19.07.2012
By Simon Miller
Investors continue to jump to "safe-haven" government bonds as fears grow over the eurozone.
Following a warning from the International Monetary Fund yesterday that the eurozone was in "critical condition", investors have pushed French, Austrian and Belgian government bonds to all-time lows.
French ten-year yields fell to 2.053% while Austrian bonds dropped to 1.835%. Belgium ten-year also fell to a record low of 2.446% this morning.
The IMF called on the European Central Bank to provide further defences against an escalation of the crisis which could include policies to support demand in the short run and fend off downside risks to inflation, as well as measures to ensure monetary transmission, currently impaired by financial stress in some countries.
It continued: "And to further strengthen its financial markets role, the ECB could also be given explicit responsibility for financial stability and full lender-of-last-resort functions, thereby eliminating bank-sovereign linkages present in the current Emergency Liquidity Assistance scheme."
Meanwhile, Spain has got away €3bn of debt in auctions this morning despite rising yields and falling interest.
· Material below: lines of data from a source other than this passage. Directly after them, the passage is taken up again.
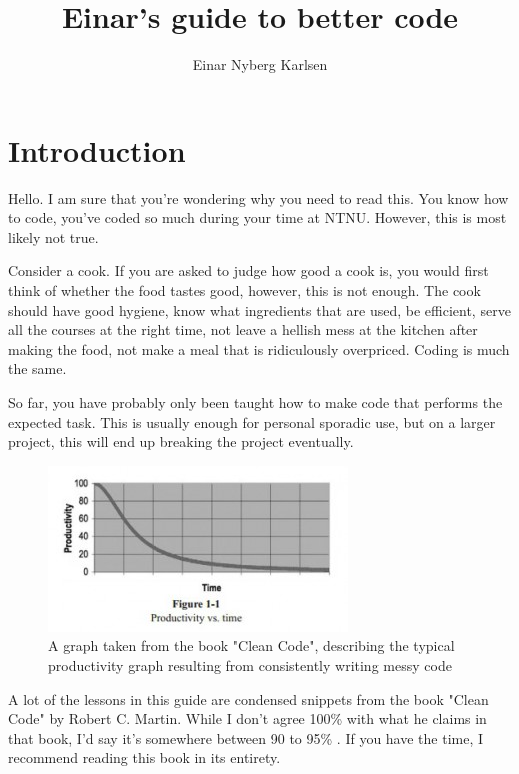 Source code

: \documentclass[10pt,a4paper]{article}
\title{Einar's guide to better code}
\author{Einar Nyberg Karlsen}
\begin{document}
\lstset{language=Python, 
		showstringspaces=false,
		basicstyle=\ttfamily\small}
		
\maketitle

\tableofcontents

\newpage

\section{Introduction}
Hello. I am sure that you're wondering why you need to read this. You know how to code, you've coded so much during your time at NTNU. However, this is most likely not true. 

Consider a cook. If you are asked to judge how good a cook is, you would first think of whether the food tastes good, however, this is not enough. The cook should have good hygiene, know what ingredients that are used, be efficient, serve all the courses at the right time, not leave a hellish mess at the kitchen after making the food, not make a meal that is ridiculously overpriced. Coding is much the same. 

So far, you have probably only been taught how to make code that performs the expected task. This is usually enough for personal sporadic use, but on a larger project, this will end up breaking the project eventually.

\begin{center}
\begin{figure}[H]
\label{cleanCodeEfficiency}
\includegraphics[scale=1]{clean-code-productivity-300x166.jpg}
\caption{A graph taken from the book "Clean Code", describing the typical productivity graph resulting from consistently writing messy code} 
\end{figure}
\end{center}

A lot of the lessons in this guide are condensed snippets from the book "Clean Code" by Robert C. Martin. While I don't agree 100\% with what he claims in that book, I'd say it's somewhere between 90 to 95\% . If you have the time, I recommend reading this book in its entirety. 
\end{document}
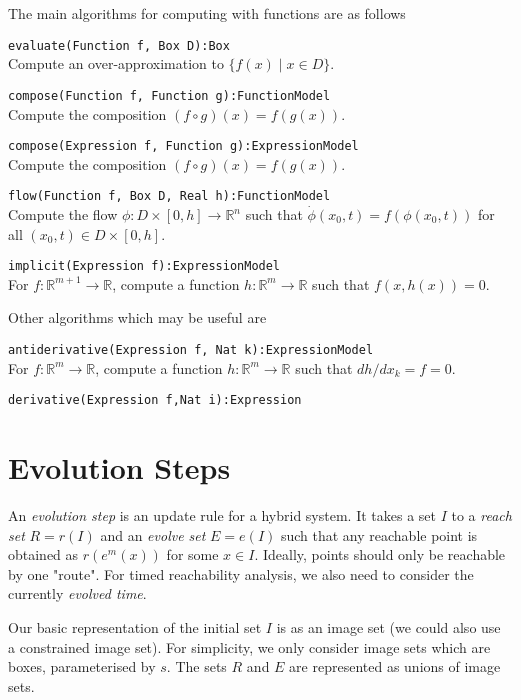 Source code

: \documentclass[english,a4paper]{article}
\newcommand{\R}{\mathbb{R}}
\theoremstyle{theorem}
\theoremstyle{definition}
\theoremstyle{remark}
\begin{document}
The main algorithms for computing with functions are as follows
\begin{description}
\item \texttt{evaluate(Function f, Box D):Box}\\ Compute an over-approximation to $\{ f(x) \mid x\in D\}$.
\item \texttt{compose(Function f, Function g):FunctionModel}\\ Compute the composition $(f\circ g)(x)=f(g(x))$.
\item \texttt{compose(Expression f, Function g):ExpressionModel}\\ Compute the composition $(f\circ g)(x)=f(g(x))$.
\item \texttt{flow(Function f, Box D, Real h):FunctionModel}\\ Compute the flow $\phi:D\times[0,h]\rightarrow \R^n$ such that $\dot{\phi}(x_0,t)=f(\phi(x_0,t))$ for all $(x_0,t)\in D\times[0,h]$.
\item \texttt{implicit(Expression f):ExpressionModel}\\ For $f:\R^{m+1}\rightarrow\R$, compute a function $h:\R^{m}\rightarrow\R$ such that $f(x,h(x))=0$.
\end{description}
Other algorithms which may be useful are
\begin{description}
\item \texttt{antiderivative(Expression f, Nat k):ExpressionModel}\\ For $f:\R^{m}\rightarrow\R$, compute a function $h:\R^{m}\rightarrow\R$ such that $dh/dx_k=f=0$.
\item \texttt{derivative(Expression f,Nat i):Expression}
\end{description}

\section{Evolution Steps}

An \emph{evolution step} is an update rule for a hybrid system. It takes a set $I$ to a \emph{reach set} $R=r(I)$ and an \emph{evolve set} $E=e(I)$ such that any reachable point is obtained as $r(e^m(x))$ for some $x\in I$. Ideally, points should only be reachable by one "route". For timed reachability analysis, we also need to consider the currently \emph{evolved time}.

Our basic representation of the initial set $I$ is as an image set (we could also use a constrained image set). For simplicity, we only consider image sets which are boxes, parameterised by $s$. The sets $R$ and $E$ are represented as unions of image sets.
\end{document}
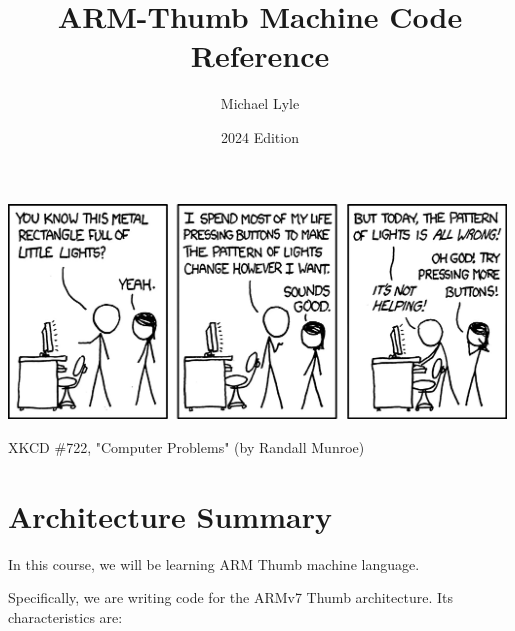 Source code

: \documentclass[12pt]{article}
\title{ARM-Thumb Machine Code Reference}
\author{Michael Lyle}
\date{2024 Edition}
\begin{document}
\maketitle
{
\setlength{\parskip}{0pt}%
\tableofcontents
}
\vspace{3.2cm}
\begin{center}
\includegraphics[width=5.2in]{computer_problems.png}

\scriptsize{XKCD \#722, "Computer Problems" (by Randall Munroe)}
\end{center}

\newpage

\section{Architecture Summary}

In this course, we will be learning ARM Thumb machine language.

Specifically, we are writing code for the ARMv7 Thumb architecture.  Its characteristics are:
\end{document}
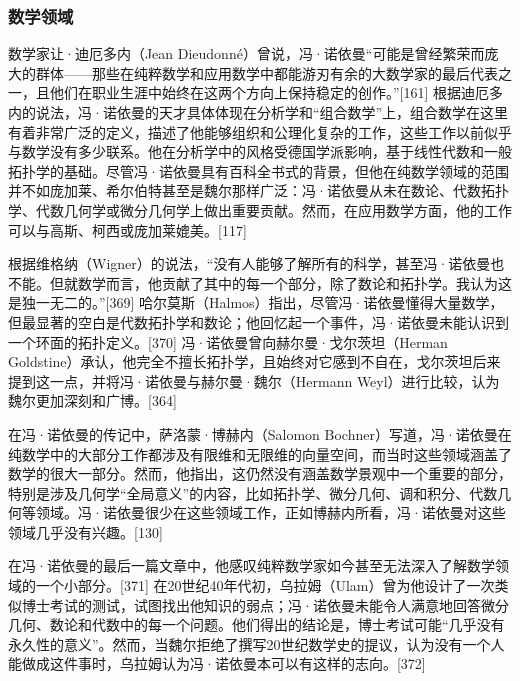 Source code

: \subsubsection{数学领域}  
数学家让·迪厄多内（Jean Dieudonné）曾说，冯·诺依曼“可能是曾经繁荣而庞大的群体——那些在纯粹数学和应用数学中都能游刃有余的大数学家的最后代表之一，且他们在职业生涯中始终在这两个方向上保持稳定的创作。”[161] 根据迪厄多内的说法，冯·诺依曼的天才具体体现在分析学和“组合数学”上，组合数学在这里有着非常广泛的定义，描述了他能够组织和公理化复杂的工作，这些工作以前似乎与数学没有多少联系。他在分析学中的风格受德国学派影响，基于线性代数和一般拓扑学的基础。尽管冯·诺依曼具有百科全书式的背景，但他在纯数学领域的范围并不如庞加莱、希尔伯特甚至是魏尔那样广泛：冯·诺依曼从未在数论、代数拓扑学、代数几何学或微分几何学上做出重要贡献。然而，在应用数学方面，他的工作可以与高斯、柯西或庞加莱媲美。[117]

根据维格纳（Wigner）的说法，“没有人能够了解所有的科学，甚至冯·诺依曼也不能。但就数学而言，他贡献了其中的每一个部分，除了数论和拓扑学。我认为这是独一无二的。”[369] 哈尔莫斯（Halmos）指出，尽管冯·诺依曼懂得大量数学，但最显著的空白是代数拓扑学和数论；他回忆起一个事件，冯·诺依曼未能认识到一个环面的拓扑定义。[370] 冯·诺依曼曾向赫尔曼·戈尔茨坦（Herman Goldstine）承认，他完全不擅长拓扑学，且始终对它感到不自在，戈尔茨坦后来提到这一点，并将冯·诺依曼与赫尔曼·魏尔（Hermann Weyl）进行比较，认为魏尔更加深刻和广博。[364]

在冯·诺依曼的传记中，萨洛蒙·博赫内（Salomon Bochner）写道，冯·诺依曼在纯数学中的大部分工作都涉及有限维和无限维的向量空间，而当时这些领域涵盖了数学的很大一部分。然而，他指出，这仍然没有涵盖数学景观中一个重要的部分，特别是涉及几何学“全局意义”的内容，比如拓扑学、微分几何、调和积分、代数几何等领域。冯·诺依曼很少在这些领域工作，正如博赫内所看，冯·诺依曼对这些领域几乎没有兴趣。[130]

在冯·诺依曼的最后一篇文章中，他感叹纯粹数学家如今甚至无法深入了解数学领域的一个小部分。[371] 在20世纪40年代初，乌拉姆（Ulam）曾为他设计了一次类似博士考试的测试，试图找出他知识的弱点；冯·诺依曼未能令人满意地回答微分几何、数论和代数中的每一个问题。他们得出的结论是，博士考试可能“几乎没有永久性的意义”。然而，当魏尔拒绝了撰写20世纪数学史的提议，认为没有一个人能做成这件事时，乌拉姆认为冯·诺依曼本可以有这样的志向。[372]
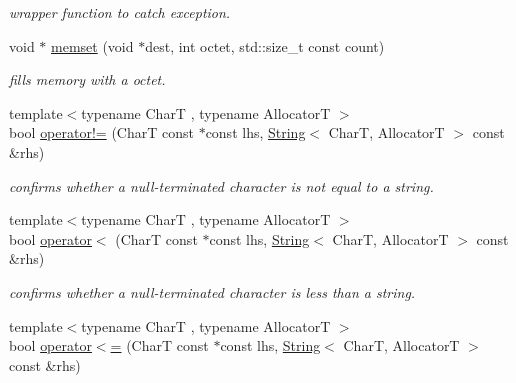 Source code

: \begin{DoxyCompactItemize}
\begin{DoxyCompactList}\small\item\em wrapper function to catch exception. \end{DoxyCompactList}\item 
\hypertarget{namespacehryky_a50f9095eab4dc96e5fa813f8fc8fba7e}{void $\ast$ \hyperlink{namespacehryky_a50f9095eab4dc96e5fa813f8fc8fba7e}{memset} (void $\ast$dest, int octet, std\-::size\-\_\-t const count)}\label{namespacehryky_a50f9095eab4dc96e5fa813f8fc8fba7e}

\begin{DoxyCompactList}\small\item\em fills memory with a octet. \end{DoxyCompactList}\item 
\hypertarget{namespacehryky_af83d27d9a54004f5981499e910bb7cb8}{{\footnotesize template$<$typename Char\-T , typename Allocator\-T $>$ }\\bool \hyperlink{namespacehryky_af83d27d9a54004f5981499e910bb7cb8}{operator!=} (Char\-T const $\ast$const lhs, \hyperlink{classhryky_1_1_string}{String}$<$ Char\-T, Allocator\-T $>$ const \&rhs)}\label{namespacehryky_af83d27d9a54004f5981499e910bb7cb8}

\begin{DoxyCompactList}\small\item\em confirms whether a null-\/terminated character is not equal to a string. \end{DoxyCompactList}\item 
\hypertarget{namespacehryky_a7db2acd798ff6883387f9cbe3b3e820d}{{\footnotesize template$<$typename Char\-T , typename Allocator\-T $>$ }\\bool \hyperlink{namespacehryky_a7db2acd798ff6883387f9cbe3b3e820d}{operator$<$} (Char\-T const $\ast$const lhs, \hyperlink{classhryky_1_1_string}{String}$<$ Char\-T, Allocator\-T $>$ const \&rhs)}\label{namespacehryky_a7db2acd798ff6883387f9cbe3b3e820d}

\begin{DoxyCompactList}\small\item\em confirms whether a null-\/terminated character is less than a string. \end{DoxyCompactList}\item 
\hypertarget{namespacehryky_a3841c4dbefd9eeed038376b3044dec2b}{{\footnotesize template$<$typename Char\-T , typename Allocator\-T $>$ }\\bool \hyperlink{namespacehryky_a3841c4dbefd9eeed038376b3044dec2b}{operator$<$=} (Char\-T const $\ast$const lhs, \hyperlink{classhryky_1_1_string}{String}$<$ Char\-T, Allocator\-T $>$ const \&rhs)}\label{namespacehryky_a3841c4dbefd9eeed038376b3044dec2b}


\end{DoxyCompactItemize}
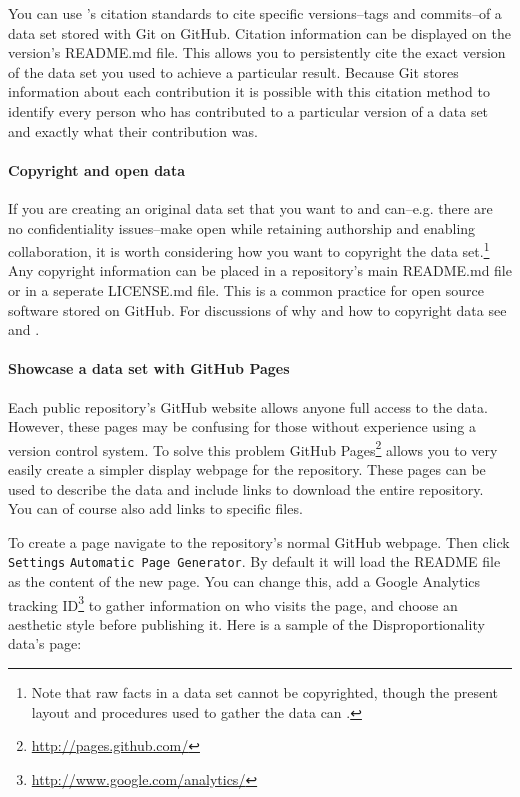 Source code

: \documentclass[twocolumn]{article}\usepackage{graphicx, color}
\begin{document}
You can use \citeauthor{Altman2007}'s citation standards to cite specific versions--tags and commits--of a data set stored with Git on GitHub. Citation information can be displayed on the version's README.md file. This allows you to persistently cite the exact version of the data set you used to achieve a particular result. Because Git stores information about each contribution it is possible with this citation method to identify every person who has contributed to a particular version of a data set and exactly what their contribution was.

\paragraph{Copyright and open data}

If you are creating an original data set that you want to and can--e.g. there are no confidentiality issues--make open while retaining authorship and enabling collaboration, it is worth considering how you want to copyright the data set.\footnote{Note that raw facts in a data set cannot be copyrighted, though the present layout and procedures used to gather the data can \citep[39]{Stodden2009}.} Any copyright information can be placed in a repository's main README.md file or in a seperate LICENSE.md file. This is a common practice for open source software stored on GitHub. For discussions of why and how to copyright data see \cite{Stodden2009} and \cite{CreativeCommons}.

\paragraph{Showcase a data set with GitHub Pages}

Each public repository's GitHub website allows anyone full access to the data. However, these pages may be confusing for those without experience using a version control system. To solve this problem GitHub Pages\footnote{\url{http://pages.github.com/}} allows you to very easily create a simpler display webpage for the repository. These pages can be used to describe the data and include links to download the entire repository. You can of course also add links to specific files.

To create a page navigate to the repository's normal GitHub webpage. Then click \texttt{Settings} \textrightarrow{} \texttt{Automatic Page Generator}. By default it will load the README file as the content of the new page. You can change this, add a Google Analytics tracking ID\footnote{\url{http://www.google.com/analytics/}} to gather information on who visits the page, and choose an aesthetic style before publishing it. Here is a sample of the Disproportionality data's page:
\end{document}
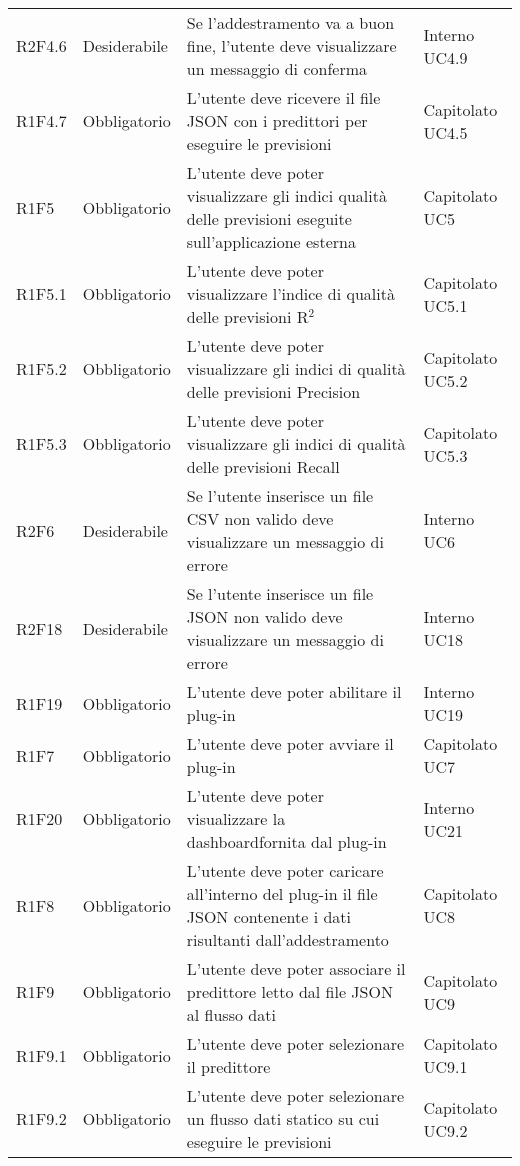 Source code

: \begin{longtable} {
		>{}p{24mm} 
		>{}p{32mm}
		>{}p{40mm} 
		>{}p{24.5mm}
		}
		R2F4.6 & Desiderabile & Se l'addestramento va a buon fine, l'utente deve visualizzare un messaggio di conferma & Interno UC4.9 \TBstrut \\ [2mm]		
		R1F4.7 & Obbligatorio & L'utente deve ricevere il file JSON con i predittori per eseguire le previsioni & Capitolato UC4.5 \TBstrut \\ [2mm]
		R1F5 & Obbligatorio & L'utente deve poter visualizzare gli indici qualità delle previsioni eseguite sull'applicazione esterna & Capitolato UC5 \TBstrut \\ [2mm]
		R1F5.1 & Obbligatorio & L'utente deve poter visualizzare l'indice di qualità delle previsioni R$^{2}$\glo & Capitolato UC5.1 \TBstrut \\ [2mm]
		R1F5.2 & Obbligatorio & L'utente deve poter visualizzare gli indici di qualità delle previsioni Precision & Capitolato UC5.2 \TBstrut \\ [2mm]
		R1F5.3 & Obbligatorio & L'utente deve poter visualizzare gli indici di qualità delle previsioni Recall & Capitolato UC5.3 \TBstrut \\ [2mm]
		R2F6 & Desiderabile & Se l'utente inserisce un file CSV non valido deve visualizzare un messaggio di errore & Interno UC6 \TBstrut \\ [2mm]
		R2F18 & Desiderabile & Se l'utente inserisce un file JSON non valido deve visualizzare un messaggio di errore & Interno UC18 \TBstrut \\ [2mm]
		R1F19 & Obbligatorio & L'utente deve poter abilitare il plug-in & Interno UC19 \TBstrut \\ [2mm]
		R1F7 & Obbligatorio & L'utente deve poter avviare il plug-in & Capitolato UC7 \TBstrut \\ [2mm]
		R1F20 & Obbligatorio & L'utente deve poter visualizzare la dashboard\glosp fornita dal plug-in & Interno UC21 \TBstrut \\ [2mm]
		R1F8 & Obbligatorio & L'utente deve poter caricare all'interno del plug-in il file JSON contenente i dati risultanti dall'addestramento & Capitolato UC8 \TBstrut \\ [2mm]
		R1F9 & Obbligatorio & L'utente deve poter associare il predittore letto dal file JSON al flusso dati & Capitolato UC9 \TBstrut \\ [2mm]
		R1F9.1 & Obbligatorio & L'utente deve poter selezionare il predittore & Capitolato UC9.1 \TBstrut \\ [2mm]
		R1F9.2 & Obbligatorio & L'utente deve poter selezionare un flusso dati statico su cui eseguire le previsioni & Capitolato UC9.2 \TBstrut \\ [2mm]

\end{longtable}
Investors' bids on the €2.98bn of short- to medium-term government bonds saw five-year paper worth 2.1 time the amount offered compared with 3.4 times at the last auction while the seven-year bond saw interest at 2.9.
The yields for the 2014 bond was 5.204 compared with 4.335 at the last auction while the 2019 bond saw a 6.701% average yield, up from 4.832. The 2017 bond also saw yield up from 6.072% to 6.459%.